▸ Problem statement:
Using the material that follows, work out how many lines include the word "code". Your answer should be that number only.

'''

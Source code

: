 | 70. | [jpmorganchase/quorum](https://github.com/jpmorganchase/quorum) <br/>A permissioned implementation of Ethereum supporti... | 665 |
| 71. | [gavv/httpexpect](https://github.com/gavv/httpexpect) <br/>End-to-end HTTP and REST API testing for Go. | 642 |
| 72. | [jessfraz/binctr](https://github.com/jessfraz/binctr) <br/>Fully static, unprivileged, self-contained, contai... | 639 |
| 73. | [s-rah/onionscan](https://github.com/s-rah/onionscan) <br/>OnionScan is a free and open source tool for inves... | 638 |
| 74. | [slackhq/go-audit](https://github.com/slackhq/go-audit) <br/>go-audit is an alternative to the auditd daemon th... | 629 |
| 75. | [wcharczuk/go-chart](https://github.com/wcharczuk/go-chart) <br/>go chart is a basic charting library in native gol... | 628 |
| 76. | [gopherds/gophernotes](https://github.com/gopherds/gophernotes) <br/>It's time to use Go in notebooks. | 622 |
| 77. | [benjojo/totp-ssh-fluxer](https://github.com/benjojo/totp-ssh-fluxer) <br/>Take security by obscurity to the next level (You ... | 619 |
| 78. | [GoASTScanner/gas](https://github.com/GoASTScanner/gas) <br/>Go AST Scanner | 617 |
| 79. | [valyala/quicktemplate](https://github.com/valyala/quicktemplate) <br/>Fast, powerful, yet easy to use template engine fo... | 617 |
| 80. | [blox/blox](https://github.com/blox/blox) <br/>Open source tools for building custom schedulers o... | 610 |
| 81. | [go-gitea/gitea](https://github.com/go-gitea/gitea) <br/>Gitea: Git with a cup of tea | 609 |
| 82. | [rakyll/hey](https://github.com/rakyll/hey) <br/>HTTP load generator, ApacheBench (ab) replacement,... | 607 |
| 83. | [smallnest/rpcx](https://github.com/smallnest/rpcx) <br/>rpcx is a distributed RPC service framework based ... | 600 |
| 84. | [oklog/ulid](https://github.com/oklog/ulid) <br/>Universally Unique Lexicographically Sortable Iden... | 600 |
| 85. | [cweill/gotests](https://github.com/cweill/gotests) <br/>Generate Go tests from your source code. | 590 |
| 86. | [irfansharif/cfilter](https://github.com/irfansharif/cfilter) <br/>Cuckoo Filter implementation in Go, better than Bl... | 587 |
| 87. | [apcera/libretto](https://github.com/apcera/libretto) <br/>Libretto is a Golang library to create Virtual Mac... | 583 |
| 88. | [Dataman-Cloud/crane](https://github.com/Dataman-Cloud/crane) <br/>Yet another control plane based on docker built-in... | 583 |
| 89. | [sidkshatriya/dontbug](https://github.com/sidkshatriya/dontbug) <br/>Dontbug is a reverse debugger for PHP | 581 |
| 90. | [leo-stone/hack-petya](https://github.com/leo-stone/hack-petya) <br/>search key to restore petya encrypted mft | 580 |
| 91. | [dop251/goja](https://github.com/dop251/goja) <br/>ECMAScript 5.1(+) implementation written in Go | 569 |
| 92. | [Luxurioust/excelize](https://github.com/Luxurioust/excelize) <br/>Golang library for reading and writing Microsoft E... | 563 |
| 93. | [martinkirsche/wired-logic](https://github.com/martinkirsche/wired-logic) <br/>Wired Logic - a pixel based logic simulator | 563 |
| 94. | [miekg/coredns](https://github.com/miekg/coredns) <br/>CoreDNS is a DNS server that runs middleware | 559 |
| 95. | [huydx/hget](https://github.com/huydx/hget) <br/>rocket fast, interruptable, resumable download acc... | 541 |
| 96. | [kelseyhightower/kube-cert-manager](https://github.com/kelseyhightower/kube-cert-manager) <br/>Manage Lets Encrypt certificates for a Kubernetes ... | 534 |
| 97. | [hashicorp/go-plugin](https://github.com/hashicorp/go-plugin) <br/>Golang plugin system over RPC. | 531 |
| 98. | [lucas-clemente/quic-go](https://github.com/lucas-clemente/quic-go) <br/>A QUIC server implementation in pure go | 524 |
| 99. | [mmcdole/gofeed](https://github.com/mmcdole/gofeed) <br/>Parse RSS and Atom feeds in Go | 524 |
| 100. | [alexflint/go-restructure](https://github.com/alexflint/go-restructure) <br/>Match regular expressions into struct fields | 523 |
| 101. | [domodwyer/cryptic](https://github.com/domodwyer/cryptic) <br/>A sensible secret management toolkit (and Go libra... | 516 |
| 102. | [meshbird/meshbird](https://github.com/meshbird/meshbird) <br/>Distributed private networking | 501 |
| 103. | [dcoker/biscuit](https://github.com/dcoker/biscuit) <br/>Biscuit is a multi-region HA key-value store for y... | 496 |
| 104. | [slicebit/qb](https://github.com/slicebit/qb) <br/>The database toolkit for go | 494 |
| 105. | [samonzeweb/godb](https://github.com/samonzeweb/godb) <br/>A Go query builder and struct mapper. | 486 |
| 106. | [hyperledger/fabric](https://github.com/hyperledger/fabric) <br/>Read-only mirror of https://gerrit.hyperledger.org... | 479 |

'''

▸ Finished task:
2